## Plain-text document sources
··········

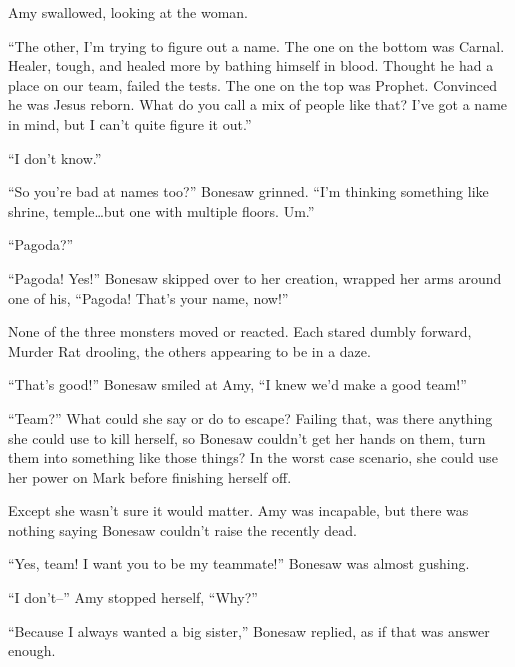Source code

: Amy swallowed, looking at the woman.



``The other, I'm trying to figure out a name.  The one on the bottom was Carnal.  Healer, tough, and healed more by bathing himself in blood.  Thought he had a place on our team, failed the tests.  The one on the top was Prophet.  Convinced he was Jesus reborn.  What do you call a mix of people like that?  I've got a name in mind, but I can't quite figure it out.''



``I don't know.''



``So you're bad at names too?'' Bonesaw grinned.  ``I'm thinking something like shrine, temple\ldots but one with multiple floors.  Um.''



``Pagoda?''



``Pagoda!  Yes!''  Bonesaw skipped over to her creation, wrapped her arms around one of his, ``Pagoda!  That's your name, now!''



None of the three monsters moved or reacted.  Each stared dumbly forward, Murder Rat drooling, the others appearing to be in a daze.



``That's good!''  Bonesaw smiled at Amy, ``I knew we'd make a good team!''



``Team?''  What could she say or do to escape?  Failing that, was there anything she could use to kill herself, so Bonesaw couldn't get her hands on them, turn them into something like those things?  In the worst case scenario, she could use her power on Mark before finishing herself off.



Except she wasn't sure it would matter.  Amy was incapable, but there was nothing saying Bonesaw couldn't raise the recently dead.



``Yes, team!  I want you to be my teammate!''  Bonesaw was almost gushing.



``I don't--'' Amy stopped herself, ``Why?''



``Because I always wanted a big sister,'' Bonesaw replied, as if that was answer enough.



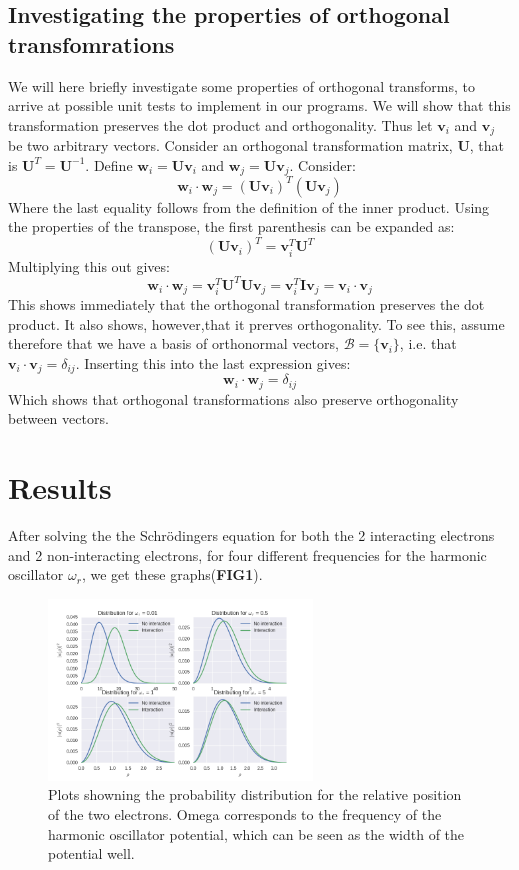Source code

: \documentclass[a4paper, 10pt]{article}
\begin{document}
\subsection{Investigating the properties of orthogonal transfomrations}
We will here briefly investigate some properties of orthogonal transforms, to arrive at possible unit tests to implement in our programs. 
We will show that this transformation preserves the dot product and orthogonality. Thus let $\mathbf{v}_i$ and $\mathbf{v}_j$ be two arbitrary vectors. Consider an orthogonal transformation matrix, $\mathbf{U}$, that is $\mathbf{U}^T=\mathbf{U}^{-1}$. Define $\mathbf{w}_i=\mathbf{U}\mathbf{v}_i$ and $\mathbf{w}_j=\mathbf{U}\mathbf{v}_j$. Consider:
$$\mathbf{w}_i \cdot \mathbf{w}_j=\left(\mathbf{U}\mathbf{v}_i\right)^T\left(\mathbf{U}\mathbf{v}_j\right)$$
Where the last equality follows from the definition of the inner product. Using the properties of the transpose, the first parenthesis can be expanded as:
$$\left(\mathbf{U}\mathbf{v}_i\right)^T = \mathbf{v}_i^T\mathbf{U}^T$$
Multiplying this out gives:
$$\mathbf{w}_i\cdot \mathbf{w}_j=\mathbf{v}_i^T\mathbf{U}^T\mathbf{U}\mathbf{v}_j=
\mathbf{v}_i^T\mathbf{I}\mathbf{v}_j=\mathbf{v}_i\cdot \mathbf{v}_j$$
This shows immediately that the orthogonal transformation preserves the dot product. It also shows, however,that it prerves orthogonality. To see this, assume therefore that we have a basis of orthonormal vectors, $\mathcal{B}=\{\mathbf{v}_i\}$, i.e. that $\mathbf{v}_i\cdot \mathbf{v}_j=\delta_{ij}$. Inserting this into the last expression gives:
$$\mathbf{w}_i\cdot \mathbf{w}_j=\delta_{ij}$$
Which shows that orthogonal transformations also preserve orthogonality between vectors.



\section{Results}

After solving the the Schrödingers equation for both the 2 interacting electrons and 2 non-interacting electrons, for four different frequencies for the harmonic oscillator $\omega_r$, we get these graphs(\textbf{FIG1}).\\

\begin{figure}
\begin{center}
\includegraphics[width=70mm]{distribution_subplot.png}
\caption{Plots showning the probability distribution for the relative position of the two electrons. Omega corresponds to the frequency of the harmonic oscillator potential, which can be seen as the width of the potential well.}\label{fig:finfigur}
\end{center}
\end{figure}
\end{document}
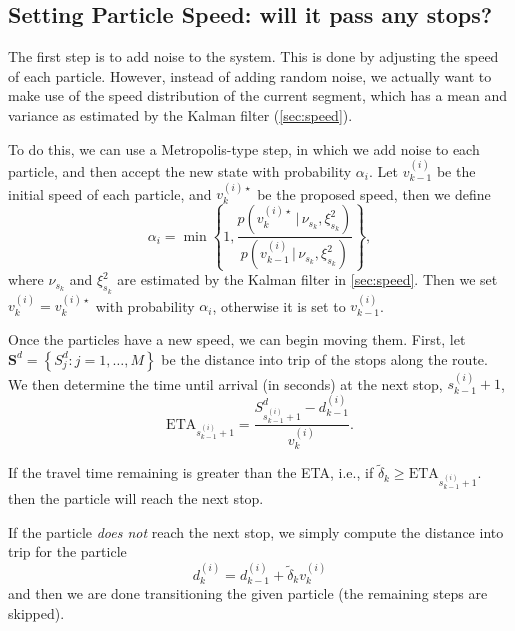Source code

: \documentclass[14paper,twoside]{article}
\begin{document}
\subsection{Setting Particle Speed: will it pass any stops?}
\label{sec:speed_pass}

The first step is to add noise to the system.
This is done by adjusting the speed of each particle.
However, instead of adding random noise, 
we actually want to make use of the speed distribution of the current segment,
which has a mean and variance as estimated by the Kalman filter (\cref{sec:speed}).

To do this, we can use a Metropolis-type step, in which we add noise to each particle,
and then accept the new state with probability $\alpha_i$.
Let $v_{k-1}^{(i)}$ be the initial speed of each particle,
and $v_k^{(i)\star}$ be the proposed speed, then we define
\begin{equation}
  \label{eq:speed_alpha_proposal}
  \alpha_i = \min\left\{
    1, \frac{p\left(v_k^{(i)\star}\,|\, \nu_{s_k}, \xi_{s_k}^2 \right)}{p\left(v_{k-1}^{(i)}\,|\, \nu_{s_k}, \xi_{s_k}^2 \right)}
  \right\},
\end{equation}
where $\nu_{s_k}$ and $\xi_{s_k}^2$ are estimated by the Kalman filter in \cref{sec:speed}.
Then we set $v_k^{(i)} = v_k^{(i)\star}$ with probability $\alpha_i$, otherwise it is set to $v_{k-1}^{(i)}$.


Once the particles have a new speed, we can begin moving them.
First, let $\mathbf{S}^d = \left\{ S_j^d : j = 1, \ldots, M \right\}$ be the distance into trip
of the stops along the route.
We then determine the time until arrival (in seconds) at the next stop, $s_{k-1}^{(i)} + 1$,
\begin{equation}
  \label{eq:time_till_arrival}
  \mathrm{ETA}_{s_{k-1}^{(i)} + 1} = \frac{S^d_{s_{k-1}^{(i)} + 1} - d_{k-1}^{(i)}}{v_k^{(i)}}.
\end{equation}

If the travel time remaining is greater than the ETA, i.e., if $\tilde\delta_k \geq \mathrm{ETA}_{s_{k-1}^{(i)} + 1}$.
then the particle will reach the next stop.

If the particle \emph{does not} reach the next stop, we simply compute the distance into trip for the particle
\begin{equation}
  \label{eq:distance_into_trip_traveled}
  d_k^{(i)} = d_{k-1}^{(i)} + \tilde\delta_k v_k^{(i)}
\end{equation}
and then we are done transitioning the given particle (the remaining steps are skipped).
\end{document}
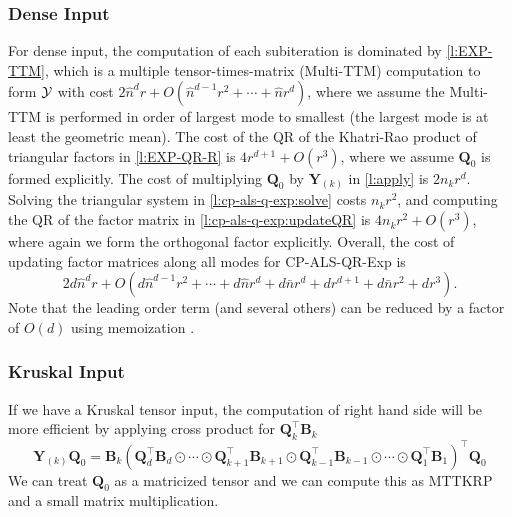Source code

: \documentclass{article}
\newcommand{\mat}[1]{\mathbf{#1}}
\newcommand{\T}[2][]{#1{\mathbf{\cal{#2}}}} 						%
\begin{document}
\subsubsection{Dense Input}
For dense input, the computation of each subiteration is dominated by \cref{l:EXP-TTM}, which is a multiple tensor-times-matrix (Multi-TTM) computation to form $\T{Y}$ with cost
$2\hat{n}^dr+O(\hat{n}^{d-1}r^2 + \cdots + \hat{n}r^d)$, where we assume the Multi-TTM is performed in order of largest mode to smallest (the largest mode is at least the geometric mean).
The cost of the QR of the Khatri-Rao product of triangular factors in \cref{l:EXP-QR-R} is $4r^{d+1}+O(r^3)$, where we assume $\mat{Q}_0$ is formed explicitly.
The cost of multiplying $\mat{Q}_0$ by $\mat{Y}_{(k)}$ in \cref{l:apply} is $2n_kr^d$.
Solving the triangular system in \cref{l:cp-als-q-exp:solve} costs $n_kr^2$, and computing the QR of the factor matrix in \cref{l:cp-als-q-exp:updateQR} is $4n_kr^2+O(r^3)$, where again we form the orthogonal factor explicitly.
%
Overall, the cost of updating factor matrices along all modes for CP-ALS-QR-Exp is
$$2d\hat{n}^dr + O(d\hat{n}^{d-1}r^2 + \cdots + d\hat{n}r^d + d\bar{n}r^d+ dr^{d+1} + d\bar{n}r^2 + dr^3 ).$$
Note that the leading order term (and several others) can be reduced by a factor of $O(d)$ using memoization \cite{KR19}.

\subsubsection{Kruskal Input}
If we have a Kruskal tensor input, the computation of right hand side will be more efficient by applying cross product for $\mat{Q}_k^\top\mat{B}_k$
\begin{equation}
  \mat{Y}_{(k)}\mat{Q}_0= \mat{B}_k(\mat{Q}_d^\top\mat{B}_d \odot \cdots \odot \mat{Q}_{k+1}^\top\mat{B}_{k+1} \odot \mat{Q}_{k-1}^\top\mat{B}_{k-1} \odot \cdots \odot \mat{Q}_1^\top\mat{B}_1)^\top\mat{Q}_0 \nonumber
\end{equation}
We can treat $\mat{Q}_0$ as a matricized tensor and we can compute this as MTTKRP and a small matrix multiplication.
\end{document}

··········

## AIM OF THE EXERCISE
Up to and including the line containing "We will here", repeat every line from the start of the data, but none of the pictures.

## EXPECTED ANSWER
Source code

: Amy swallowed, looking at the woman.



``The other, I'm trying to figure out a name.  The one on the bottom was Carnal.  Healer, tough, and healed more by bathing himself in blood.  Thought he had a place on our team, failed the tests.  The one on the top was Prophet.  Convinced he was Jesus reborn.  What do you call a mix of people like that?  I've got a name in mind, but I can't quite figure it out.''



``I don't know.''



``So you're bad at names too?'' Bonesaw grinned.  ``I'm thinking something like shrine, temple\ldots but one with multiple floors.  Um.''



``Pagoda?''



``Pagoda!  Yes!''  Bonesaw skipped over to her creation, wrapped her arms around one of his, ``Pagoda!  That's your name, now!''



None of the three monsters moved or reacted.  Each stared dumbly forward, Murder Rat drooling, the others appearing to be in a daze.



``That's good!''  Bonesaw smiled at Amy, ``I knew we'd make a good team!''



``Team?''  What could she say or do to escape?  Failing that, was there anything she could use to kill herself, so Bonesaw couldn't get her hands on them, turn them into something like those things?  In the worst case scenario, she could use her power on Mark before finishing herself off.



Except she wasn't sure it would matter.  Amy was incapable, but there was nothing saying Bonesaw couldn't raise the recently dead.



``Yes, team!  I want you to be my teammate!''  Bonesaw was almost gushing.



``I don't--'' Amy stopped herself, ``Why?''



``Because I always wanted a big sister,'' Bonesaw replied, as if that was answer enough.



Source code

: \documentclass[a4paper, 10pt]{article}
\begin{document}
\subsection{Investigating the properties of orthogonal transfomrations}
We will here briefly investigate some properties of orthogonal transforms, to arrive at possible unit tests to implement in our programs. 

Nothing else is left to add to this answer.